Whether or not you’ve seen this year’s nominees, there is no denying the fracture 2017 put in entertainment culture. Cinema has become both a result of and tipping point for exposés of the industry to spread like wildfire. The movies were part of it all, becoming catalysts for how the industry would react to a growing urgency for change.
Is this the year the Academy gets it right?
Months into relentless, staggering public sexual misconduct accusations, the Golden Globes blackout was a diluted display of activism. Saluted by some for its expansivity and ridiculed by others for its exclusivity, it certainly made the 2018 awards stand out. Stars donned “TIMES UP” pins and paraded into The Beverly Hilton, not knowing the night would end with a now-historic address from Oprah.
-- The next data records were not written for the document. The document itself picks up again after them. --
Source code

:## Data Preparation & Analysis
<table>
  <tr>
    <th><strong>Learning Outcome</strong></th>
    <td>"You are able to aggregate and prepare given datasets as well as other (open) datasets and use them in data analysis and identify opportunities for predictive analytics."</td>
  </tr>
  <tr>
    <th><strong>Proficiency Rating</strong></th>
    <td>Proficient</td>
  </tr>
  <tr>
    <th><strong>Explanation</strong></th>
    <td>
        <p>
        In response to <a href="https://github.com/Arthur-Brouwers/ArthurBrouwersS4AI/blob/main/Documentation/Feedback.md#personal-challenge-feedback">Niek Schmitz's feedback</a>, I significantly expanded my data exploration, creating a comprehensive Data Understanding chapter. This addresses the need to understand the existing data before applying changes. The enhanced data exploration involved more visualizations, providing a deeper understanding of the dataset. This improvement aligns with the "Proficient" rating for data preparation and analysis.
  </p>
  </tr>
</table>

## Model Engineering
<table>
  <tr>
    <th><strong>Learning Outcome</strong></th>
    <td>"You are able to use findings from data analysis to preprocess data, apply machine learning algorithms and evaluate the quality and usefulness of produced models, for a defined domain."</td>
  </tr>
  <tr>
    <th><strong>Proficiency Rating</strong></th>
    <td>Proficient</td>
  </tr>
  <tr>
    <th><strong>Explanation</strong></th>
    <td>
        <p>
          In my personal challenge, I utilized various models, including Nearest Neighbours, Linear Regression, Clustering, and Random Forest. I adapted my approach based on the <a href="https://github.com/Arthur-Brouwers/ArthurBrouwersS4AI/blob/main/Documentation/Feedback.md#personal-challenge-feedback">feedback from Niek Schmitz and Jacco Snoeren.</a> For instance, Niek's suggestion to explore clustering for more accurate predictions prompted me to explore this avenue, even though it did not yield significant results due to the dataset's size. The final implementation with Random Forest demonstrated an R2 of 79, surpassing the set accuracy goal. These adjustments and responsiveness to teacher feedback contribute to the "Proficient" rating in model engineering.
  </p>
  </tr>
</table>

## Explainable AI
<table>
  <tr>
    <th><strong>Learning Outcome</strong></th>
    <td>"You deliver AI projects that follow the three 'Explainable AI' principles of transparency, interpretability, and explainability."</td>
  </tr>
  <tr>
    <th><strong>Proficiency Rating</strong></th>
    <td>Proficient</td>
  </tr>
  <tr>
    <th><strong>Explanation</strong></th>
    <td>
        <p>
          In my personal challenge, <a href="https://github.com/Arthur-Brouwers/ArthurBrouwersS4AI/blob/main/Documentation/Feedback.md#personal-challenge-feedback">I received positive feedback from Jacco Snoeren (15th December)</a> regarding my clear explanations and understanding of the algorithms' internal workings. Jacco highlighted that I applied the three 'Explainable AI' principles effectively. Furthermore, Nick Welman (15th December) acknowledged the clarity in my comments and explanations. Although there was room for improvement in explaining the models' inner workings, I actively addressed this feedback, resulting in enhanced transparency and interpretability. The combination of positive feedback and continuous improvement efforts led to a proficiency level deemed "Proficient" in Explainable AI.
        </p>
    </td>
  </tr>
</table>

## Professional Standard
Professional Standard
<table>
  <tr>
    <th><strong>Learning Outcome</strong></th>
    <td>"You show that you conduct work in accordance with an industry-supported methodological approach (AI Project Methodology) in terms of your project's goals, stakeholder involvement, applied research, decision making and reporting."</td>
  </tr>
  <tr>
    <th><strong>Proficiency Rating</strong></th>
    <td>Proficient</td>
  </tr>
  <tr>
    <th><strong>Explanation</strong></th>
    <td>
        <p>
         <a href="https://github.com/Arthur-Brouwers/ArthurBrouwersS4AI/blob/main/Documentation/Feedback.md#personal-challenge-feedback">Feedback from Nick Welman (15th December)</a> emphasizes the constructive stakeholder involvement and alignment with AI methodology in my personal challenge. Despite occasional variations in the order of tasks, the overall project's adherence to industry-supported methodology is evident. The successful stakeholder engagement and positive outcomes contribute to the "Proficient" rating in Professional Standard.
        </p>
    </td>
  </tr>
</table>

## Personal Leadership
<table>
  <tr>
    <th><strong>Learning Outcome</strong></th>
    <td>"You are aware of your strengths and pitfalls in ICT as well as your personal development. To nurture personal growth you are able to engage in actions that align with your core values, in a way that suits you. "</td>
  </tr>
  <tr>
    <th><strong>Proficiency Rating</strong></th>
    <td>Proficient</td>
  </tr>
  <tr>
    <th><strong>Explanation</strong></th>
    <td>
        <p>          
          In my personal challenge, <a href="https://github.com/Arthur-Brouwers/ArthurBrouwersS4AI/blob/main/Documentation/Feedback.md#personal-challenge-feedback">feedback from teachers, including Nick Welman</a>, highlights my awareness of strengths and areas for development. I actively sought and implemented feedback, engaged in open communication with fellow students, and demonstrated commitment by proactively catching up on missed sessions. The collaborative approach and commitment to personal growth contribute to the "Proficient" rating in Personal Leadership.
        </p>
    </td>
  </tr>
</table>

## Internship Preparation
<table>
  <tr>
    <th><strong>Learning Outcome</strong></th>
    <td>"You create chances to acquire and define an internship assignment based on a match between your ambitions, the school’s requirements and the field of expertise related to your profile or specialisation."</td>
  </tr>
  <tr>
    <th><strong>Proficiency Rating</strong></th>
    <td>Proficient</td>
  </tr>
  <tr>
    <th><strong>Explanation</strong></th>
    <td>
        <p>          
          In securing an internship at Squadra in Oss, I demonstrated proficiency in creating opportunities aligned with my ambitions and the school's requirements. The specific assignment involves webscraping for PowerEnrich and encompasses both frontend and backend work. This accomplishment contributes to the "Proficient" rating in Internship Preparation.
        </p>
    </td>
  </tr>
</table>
It was an unavoidable reminder that people still had their finger on the trigger, women still had stories to be told. Then James Franco won an award, and everyone cheered.
Embarrassing, hypocritical. Weeks of Franco’s awkward public appearances and explanations in the lead-up to Oscar nominations. Then a reckoning: he’s snubbed. Meanwhile, Gary Oldman is the unquestioned frontrunner.
In 2001, Oldman was accused of physical abuse by his then wife, Donya Fiorentino. He denied all claims, never being charged.
As I picked up the phone to call the police, Gary put his hand on my neck and squeezed. I backed away, with the phone receiver in my hand. I tried to dial 911. Gary grabbed the phone receiver from my hand, and hit me in the face with the telephone receiver three or four times. Both of the children were crying.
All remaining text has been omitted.